Byron York probably speaks for many righties when he says that once Obamacare is in effect, it will be too late to repeal it entirely. That’s because people will like it. He says,
When Washington conservatives gather to talk among themselves, and the discussion turns to Obamacare — it happens pretty frequently — it’s not unusual to hear predictions that the president’s health care law will “collapse of its own weight.” It’s a “train wreck,” many say, quoting Democratic Sen. Max Baucus. It’s unworkable. It’s going to be a big, smoking ruin.
So what’s the problem?
On the other hand, a lot of thoughtful conservatives are looking beyond Oct. 1 to Jan. 1, the day the law (except for the parts the president has unilaterally postponed) is scheduled to go fully into effect. On that day the government will begin subsidizing health insurance for millions of Americans. (A family of four with income as high as $88,000 will be eligible for subsidies.) When people begin receiving that entitlement, the dynamics of the Obamacare debate will change.

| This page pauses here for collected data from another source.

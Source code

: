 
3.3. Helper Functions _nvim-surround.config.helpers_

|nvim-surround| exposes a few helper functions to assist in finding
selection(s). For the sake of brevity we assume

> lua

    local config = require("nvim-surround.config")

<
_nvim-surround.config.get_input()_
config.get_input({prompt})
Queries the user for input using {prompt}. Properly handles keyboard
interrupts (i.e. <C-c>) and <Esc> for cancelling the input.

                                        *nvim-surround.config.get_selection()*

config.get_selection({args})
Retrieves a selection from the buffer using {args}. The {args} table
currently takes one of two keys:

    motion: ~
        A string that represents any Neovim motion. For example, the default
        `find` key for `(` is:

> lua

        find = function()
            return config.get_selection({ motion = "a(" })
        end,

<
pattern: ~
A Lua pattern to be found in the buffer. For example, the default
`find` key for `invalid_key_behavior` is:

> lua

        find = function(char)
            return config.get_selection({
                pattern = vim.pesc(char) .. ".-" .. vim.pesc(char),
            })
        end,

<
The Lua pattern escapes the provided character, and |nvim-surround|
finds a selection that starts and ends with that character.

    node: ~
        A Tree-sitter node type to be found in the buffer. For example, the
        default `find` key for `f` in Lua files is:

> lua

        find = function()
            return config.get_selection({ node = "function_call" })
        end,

At that point, the Republican mantra of total repeal will become obsolete. The administration will mount a huge public relations campaign to highlight individuals who have received government assistance to help them afford, say, chemotherapy, or dialysis, or some other life-saving treatment. Will Republicans advocate cutting off the funds that help pay for such care?
The answer is no. Facing that reality, the GOP is likely to change its approach, arguing that those people should be helped while the rest of Obamacare is somehow dismantled.
What the GOP continues to ignore is that the rest of it can’t be dismantled without dismantling all of it. The program is about a lot more than subsidies. The many moving parts work together to make it possible for more people to get insurance. Even many who don’t get subsidies will be paying lower premiums.
So, yeah, it’s starting to sink in to some of them that they’d better kill Obamacare now, or they’re going to find themselves in a far more unfavorable political landscape.